No puede haber contraste más extremo entre el General Lázaro Cárdenas y el Licenciado Andrés Manuel López Obrador. El michoacano construyó el Estado posrevolucionario, el tabasqueño está destruyendo las instituciones públicas. El hombre de Jiquilpan era un estadista que pensó en el interés general, el hombre de Tepetitán es un caudillo populista que piensa en su interés particular.
Su furia por no poder doblegar al Poder Judicial, se expresó en ese acto propio de la época medieval: quemar a las personas vivas o en efigie. Así le sucedió a Giordano Bruno quien sostuvo una cosmovisión distinta de la Iglesia Católica. El 8 de febrero de 1600 fue leída la sentencia en donde se le declaraba herético, impenitente, pertinaz y obstinado. Es famosa la frase que Giordano Bruno dirigió a sus jueces: “Tembláis acaso más vosotros al anunciar esta sentencia que yo al recibirla.” Fue quemado vivo el 17 de febrero de 1600.
Después del acto oscurantista ocurrido en el Zócalo el sábado pasado, vale la pena recordad que, aquí en la Nueva España operó el Santo Oficio (la Inquisición) cuya sede estaba en lo que hoy es la Plaza de Santo Domingo; allí estuvo, muchos años después la Escuela de Medicina de la UNAM.
Pues bien, quienes eran condenados a morir en la hoguera eran llevados a lo que hoy es la parte poniente de la Alameda Central. Antes de ser ejecutados eran humillados, paseados por las calles, vestidos de blanco y con un capirote en la cabeza, montados en burros.
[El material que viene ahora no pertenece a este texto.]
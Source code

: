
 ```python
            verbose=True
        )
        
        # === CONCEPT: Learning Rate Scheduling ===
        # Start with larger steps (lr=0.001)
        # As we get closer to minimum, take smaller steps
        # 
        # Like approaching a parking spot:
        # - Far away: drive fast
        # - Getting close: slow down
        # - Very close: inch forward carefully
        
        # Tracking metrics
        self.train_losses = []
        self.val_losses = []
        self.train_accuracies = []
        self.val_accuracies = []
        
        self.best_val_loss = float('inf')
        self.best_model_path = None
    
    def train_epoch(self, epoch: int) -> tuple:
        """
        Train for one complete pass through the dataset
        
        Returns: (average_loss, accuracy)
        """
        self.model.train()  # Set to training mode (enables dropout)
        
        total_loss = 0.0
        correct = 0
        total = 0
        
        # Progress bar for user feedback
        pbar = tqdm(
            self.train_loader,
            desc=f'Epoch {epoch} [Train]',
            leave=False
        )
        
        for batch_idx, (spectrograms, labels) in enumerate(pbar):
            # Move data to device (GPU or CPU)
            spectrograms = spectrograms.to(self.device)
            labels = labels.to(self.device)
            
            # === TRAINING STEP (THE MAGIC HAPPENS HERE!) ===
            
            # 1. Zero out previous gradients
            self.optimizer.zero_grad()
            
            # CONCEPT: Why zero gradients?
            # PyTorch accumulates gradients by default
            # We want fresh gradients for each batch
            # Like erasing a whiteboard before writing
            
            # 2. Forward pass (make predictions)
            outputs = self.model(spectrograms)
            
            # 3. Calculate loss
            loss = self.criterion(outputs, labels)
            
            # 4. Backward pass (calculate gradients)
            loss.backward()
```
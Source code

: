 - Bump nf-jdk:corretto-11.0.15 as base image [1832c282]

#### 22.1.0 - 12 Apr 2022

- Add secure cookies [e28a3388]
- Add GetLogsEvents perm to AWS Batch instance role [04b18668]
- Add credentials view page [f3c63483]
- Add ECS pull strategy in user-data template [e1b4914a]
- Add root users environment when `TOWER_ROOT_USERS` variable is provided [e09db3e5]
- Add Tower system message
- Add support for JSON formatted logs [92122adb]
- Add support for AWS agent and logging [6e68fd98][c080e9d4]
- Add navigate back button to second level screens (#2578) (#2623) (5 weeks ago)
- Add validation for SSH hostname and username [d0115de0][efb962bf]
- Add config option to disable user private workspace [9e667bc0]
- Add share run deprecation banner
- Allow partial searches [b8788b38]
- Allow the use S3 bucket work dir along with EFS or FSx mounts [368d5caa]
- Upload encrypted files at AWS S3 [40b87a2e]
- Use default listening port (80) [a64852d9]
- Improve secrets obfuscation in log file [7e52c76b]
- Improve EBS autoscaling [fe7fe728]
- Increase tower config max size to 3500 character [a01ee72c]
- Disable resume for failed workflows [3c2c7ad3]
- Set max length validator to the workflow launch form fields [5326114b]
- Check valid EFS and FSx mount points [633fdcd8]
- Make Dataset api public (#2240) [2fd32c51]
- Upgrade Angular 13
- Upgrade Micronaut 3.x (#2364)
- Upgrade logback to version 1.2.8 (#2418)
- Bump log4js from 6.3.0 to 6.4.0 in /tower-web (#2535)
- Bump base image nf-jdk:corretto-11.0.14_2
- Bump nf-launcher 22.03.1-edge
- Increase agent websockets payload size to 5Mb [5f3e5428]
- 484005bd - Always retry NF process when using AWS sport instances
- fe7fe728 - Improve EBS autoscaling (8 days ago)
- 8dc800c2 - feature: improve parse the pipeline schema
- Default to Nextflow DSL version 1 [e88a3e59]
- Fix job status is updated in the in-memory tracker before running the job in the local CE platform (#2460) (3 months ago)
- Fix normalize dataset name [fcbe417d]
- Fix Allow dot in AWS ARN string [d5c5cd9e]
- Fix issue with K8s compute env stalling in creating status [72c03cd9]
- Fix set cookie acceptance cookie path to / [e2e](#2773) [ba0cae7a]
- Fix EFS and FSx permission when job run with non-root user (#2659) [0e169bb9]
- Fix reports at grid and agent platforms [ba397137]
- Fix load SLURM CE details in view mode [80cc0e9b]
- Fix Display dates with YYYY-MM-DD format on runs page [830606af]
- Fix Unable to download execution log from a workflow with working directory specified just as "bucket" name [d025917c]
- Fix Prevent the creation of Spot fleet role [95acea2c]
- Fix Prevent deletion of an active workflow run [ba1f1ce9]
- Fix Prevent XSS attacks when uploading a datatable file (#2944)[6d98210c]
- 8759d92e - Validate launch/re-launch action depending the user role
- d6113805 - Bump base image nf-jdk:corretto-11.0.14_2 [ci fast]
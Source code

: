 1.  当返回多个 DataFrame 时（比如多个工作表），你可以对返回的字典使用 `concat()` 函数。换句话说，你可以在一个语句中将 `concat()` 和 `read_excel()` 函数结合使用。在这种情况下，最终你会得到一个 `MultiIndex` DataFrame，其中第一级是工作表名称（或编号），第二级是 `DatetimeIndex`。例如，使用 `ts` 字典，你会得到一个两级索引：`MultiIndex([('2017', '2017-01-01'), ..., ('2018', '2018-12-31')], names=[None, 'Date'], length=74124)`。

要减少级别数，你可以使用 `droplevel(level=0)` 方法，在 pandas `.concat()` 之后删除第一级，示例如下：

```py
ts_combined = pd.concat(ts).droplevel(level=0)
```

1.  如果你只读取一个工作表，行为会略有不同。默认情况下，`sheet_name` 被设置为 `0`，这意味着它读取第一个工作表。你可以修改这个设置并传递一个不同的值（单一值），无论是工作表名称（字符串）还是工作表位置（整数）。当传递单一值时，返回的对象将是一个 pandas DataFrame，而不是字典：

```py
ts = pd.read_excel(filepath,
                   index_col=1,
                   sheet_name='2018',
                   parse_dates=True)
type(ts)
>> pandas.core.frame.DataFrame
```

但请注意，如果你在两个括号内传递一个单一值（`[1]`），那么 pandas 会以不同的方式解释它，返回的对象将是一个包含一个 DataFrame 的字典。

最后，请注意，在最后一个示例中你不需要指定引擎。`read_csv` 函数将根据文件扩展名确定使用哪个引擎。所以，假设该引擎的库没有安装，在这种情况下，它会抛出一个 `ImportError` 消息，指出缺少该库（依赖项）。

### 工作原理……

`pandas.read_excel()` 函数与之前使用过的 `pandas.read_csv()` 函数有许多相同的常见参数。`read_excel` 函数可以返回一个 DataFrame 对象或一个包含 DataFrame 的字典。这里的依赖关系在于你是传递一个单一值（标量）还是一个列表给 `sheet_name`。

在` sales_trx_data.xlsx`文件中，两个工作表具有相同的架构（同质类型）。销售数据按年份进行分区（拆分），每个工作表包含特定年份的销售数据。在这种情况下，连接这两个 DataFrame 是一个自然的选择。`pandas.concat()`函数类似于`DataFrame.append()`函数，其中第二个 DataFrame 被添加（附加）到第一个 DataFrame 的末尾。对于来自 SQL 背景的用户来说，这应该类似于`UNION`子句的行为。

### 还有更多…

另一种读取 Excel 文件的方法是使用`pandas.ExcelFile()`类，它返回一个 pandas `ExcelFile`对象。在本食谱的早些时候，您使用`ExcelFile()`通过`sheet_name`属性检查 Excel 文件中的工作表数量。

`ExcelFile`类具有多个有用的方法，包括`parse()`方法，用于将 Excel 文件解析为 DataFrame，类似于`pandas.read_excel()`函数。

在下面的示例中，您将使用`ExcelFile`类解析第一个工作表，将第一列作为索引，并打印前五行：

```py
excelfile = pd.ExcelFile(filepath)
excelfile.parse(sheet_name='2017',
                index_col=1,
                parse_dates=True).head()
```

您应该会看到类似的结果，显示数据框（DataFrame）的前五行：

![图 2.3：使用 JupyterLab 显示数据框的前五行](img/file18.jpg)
La quema de la efigie de la ministra Norma Piña, por hereje, nos retrotrae a la época del oscurantismo o quizá a la época de los nazis cuando también se quemó a las personas en los hornos crematorios. A eso nos ha hecho caer el “mesías tropical”, que es un verdadero y propio inquisidor y sus huestes, una punta de fanáticos dispuestos a quedar bien con el tirano.